Even more importantly than being a rival for added-desirability executive options such as the Audi A5 Sportback and a replacement for the old Volkswagen Passat-based CC, that is what the Arteon five-door hatchback represents. Except that Volkswagen calls this a ‘fastback’ because hatchbacks are, by and large, smaller, cheaper and far more ordinary. Of course they are. ‘Fastback’ executive cars are special; instantly much more appealing than a saloon with an otherwise mainstream badge might have been. Remember the Rover 800?
Where the Arteon leads, at least in styling terms, much of the rest of the Volkswagen passenger car range will follow. Let’s wait and see if that’s necessarily good news. The Arteon’s grille and headlight styling will be particularly influential, Volkswagen says. The way those horizontal grille bars run seamlessly into the headlights is intended to make the front end seem wider and more impactful, helping to give this practical five-seater the visual presence of a sports car. Those curvy rear haunches, blistered wheel arches and sharp body creases are there to achieve the same effect. Likewise the availability of optional 20in alloy wheels for those who want them (naturally, Volkswagen did want them for the cars it used for its press demonstration drives).

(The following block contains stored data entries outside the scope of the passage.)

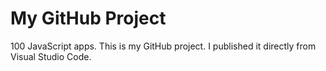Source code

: # My GitHub Project

100 JavaScript apps.
  This is my GitHub project. I published it directly from Visual Studio Code.
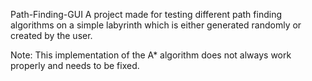 Path-Finding-GUI
A project made for testing different path finding algorithms on a simple labyrinth which is either generated randomly or created by the user.

Note: This implementation of the A* algorithm does not always work properly and needs to be fixed.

It’s at this point that a diplomatic reviewer would normally reserve judgement on a car’s aesthetics and crack directly on with matters less subjective. I’m not going to do that because it would be to ignore what ought to be one of the chief selling points of any car in this part of the executive car market; arguably an even more important one, too, in a Volkswagen starting at something of a disadvantage on brand allure when judged against many of its peers.
In the metal, the Arteon is short on visual charisma and distinctiveness to my eyes; it’s smart enough, if a bit unimaginative and half-hearted. You can make your own mind up, of course. But having been down this road once before with the Passat CC and seen others follow its lead, I think Volkswagen should have known that it would take more than a plunging roofline and some frameless doors to make this car really stand out.